Instructions for the task: Please write out the final portion of the records below exactly: the line containing "- Compiles and", every line after it, and nothing else.

Input records:
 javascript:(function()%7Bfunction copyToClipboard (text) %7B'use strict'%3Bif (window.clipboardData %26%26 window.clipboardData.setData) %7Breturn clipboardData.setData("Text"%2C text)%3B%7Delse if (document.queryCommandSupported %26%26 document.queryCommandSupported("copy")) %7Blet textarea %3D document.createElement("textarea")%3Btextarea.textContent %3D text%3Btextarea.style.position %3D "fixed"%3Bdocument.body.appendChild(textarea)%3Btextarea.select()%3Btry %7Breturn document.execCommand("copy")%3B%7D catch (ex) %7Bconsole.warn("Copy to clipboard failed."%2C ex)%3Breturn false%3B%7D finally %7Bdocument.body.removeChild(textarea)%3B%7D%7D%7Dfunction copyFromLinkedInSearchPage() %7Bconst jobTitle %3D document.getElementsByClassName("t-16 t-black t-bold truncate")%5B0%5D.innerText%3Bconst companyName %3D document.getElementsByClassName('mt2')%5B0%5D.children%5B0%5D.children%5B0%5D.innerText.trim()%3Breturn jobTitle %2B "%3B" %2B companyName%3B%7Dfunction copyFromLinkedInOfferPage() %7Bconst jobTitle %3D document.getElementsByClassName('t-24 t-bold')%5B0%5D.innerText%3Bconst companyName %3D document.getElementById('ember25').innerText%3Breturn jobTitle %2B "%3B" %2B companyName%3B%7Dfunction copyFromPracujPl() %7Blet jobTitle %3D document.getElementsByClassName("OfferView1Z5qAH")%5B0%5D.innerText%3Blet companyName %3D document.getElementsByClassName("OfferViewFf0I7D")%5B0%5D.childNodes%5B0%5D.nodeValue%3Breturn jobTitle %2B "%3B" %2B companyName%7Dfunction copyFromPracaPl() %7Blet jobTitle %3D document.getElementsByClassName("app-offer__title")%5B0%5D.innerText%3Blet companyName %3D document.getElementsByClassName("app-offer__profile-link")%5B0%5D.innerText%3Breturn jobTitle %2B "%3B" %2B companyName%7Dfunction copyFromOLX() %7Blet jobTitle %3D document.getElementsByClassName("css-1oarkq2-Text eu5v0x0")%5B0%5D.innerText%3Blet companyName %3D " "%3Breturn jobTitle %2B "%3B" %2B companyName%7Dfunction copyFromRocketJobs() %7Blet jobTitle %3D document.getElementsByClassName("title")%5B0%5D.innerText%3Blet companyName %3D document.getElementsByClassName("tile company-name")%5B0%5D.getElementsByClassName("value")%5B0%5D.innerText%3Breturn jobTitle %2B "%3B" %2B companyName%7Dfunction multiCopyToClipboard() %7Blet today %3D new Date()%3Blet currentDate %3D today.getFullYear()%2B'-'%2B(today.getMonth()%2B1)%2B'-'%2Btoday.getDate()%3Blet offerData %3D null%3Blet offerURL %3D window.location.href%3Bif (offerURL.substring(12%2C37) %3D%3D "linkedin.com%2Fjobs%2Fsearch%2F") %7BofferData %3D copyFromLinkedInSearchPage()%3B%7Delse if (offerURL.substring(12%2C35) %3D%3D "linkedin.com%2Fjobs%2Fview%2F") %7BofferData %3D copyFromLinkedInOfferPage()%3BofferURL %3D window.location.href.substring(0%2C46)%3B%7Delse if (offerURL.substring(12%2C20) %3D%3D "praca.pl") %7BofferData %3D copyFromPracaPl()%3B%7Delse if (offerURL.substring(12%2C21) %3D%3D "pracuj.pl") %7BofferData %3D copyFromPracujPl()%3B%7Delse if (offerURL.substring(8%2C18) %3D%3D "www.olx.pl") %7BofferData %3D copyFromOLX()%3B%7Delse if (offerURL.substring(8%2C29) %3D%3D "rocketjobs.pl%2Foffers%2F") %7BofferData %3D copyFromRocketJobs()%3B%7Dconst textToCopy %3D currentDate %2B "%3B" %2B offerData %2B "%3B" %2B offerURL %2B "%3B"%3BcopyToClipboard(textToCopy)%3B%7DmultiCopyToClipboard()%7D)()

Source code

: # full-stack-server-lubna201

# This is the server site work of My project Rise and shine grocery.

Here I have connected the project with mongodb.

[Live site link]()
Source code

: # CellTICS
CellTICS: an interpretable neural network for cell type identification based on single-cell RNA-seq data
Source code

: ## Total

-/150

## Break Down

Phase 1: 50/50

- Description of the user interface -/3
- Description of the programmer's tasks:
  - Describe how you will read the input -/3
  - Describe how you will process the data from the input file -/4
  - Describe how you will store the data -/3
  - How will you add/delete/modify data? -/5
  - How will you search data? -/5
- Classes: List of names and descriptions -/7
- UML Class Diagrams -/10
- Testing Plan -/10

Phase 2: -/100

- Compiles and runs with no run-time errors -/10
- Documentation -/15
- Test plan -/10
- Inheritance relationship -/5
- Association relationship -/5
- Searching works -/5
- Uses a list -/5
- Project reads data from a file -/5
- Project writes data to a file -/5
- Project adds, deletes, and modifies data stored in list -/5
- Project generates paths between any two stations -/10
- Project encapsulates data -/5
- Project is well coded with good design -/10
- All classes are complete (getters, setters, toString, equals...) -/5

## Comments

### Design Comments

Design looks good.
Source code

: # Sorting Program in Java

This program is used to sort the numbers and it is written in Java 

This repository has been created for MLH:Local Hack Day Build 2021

Exercise output:
- Compiles and runs with no run-time errors -/10
- Documentation -/15
- Test plan -/10
- Inheritance relationship -/5
- Association relationship -/5
- Searching works -/5
- Uses a list -/5
- Project reads data from a file -/5
- Project writes data to a file -/5
- Project adds, deletes, and modifies data stored in list -/5
- Project generates paths between any two stations -/10
- Project encapsulates data -/5
- Project is well coded with good design -/10
- All classes are complete (getters, setters, toString, equals...) -/5

## Comments

### Design Comments

Design looks good.
Source code

: # Sorting Program in Java

This program is used to sort the numbers and it is written in Java 

This repository has been created for MLH:Local Hack Day Build 2021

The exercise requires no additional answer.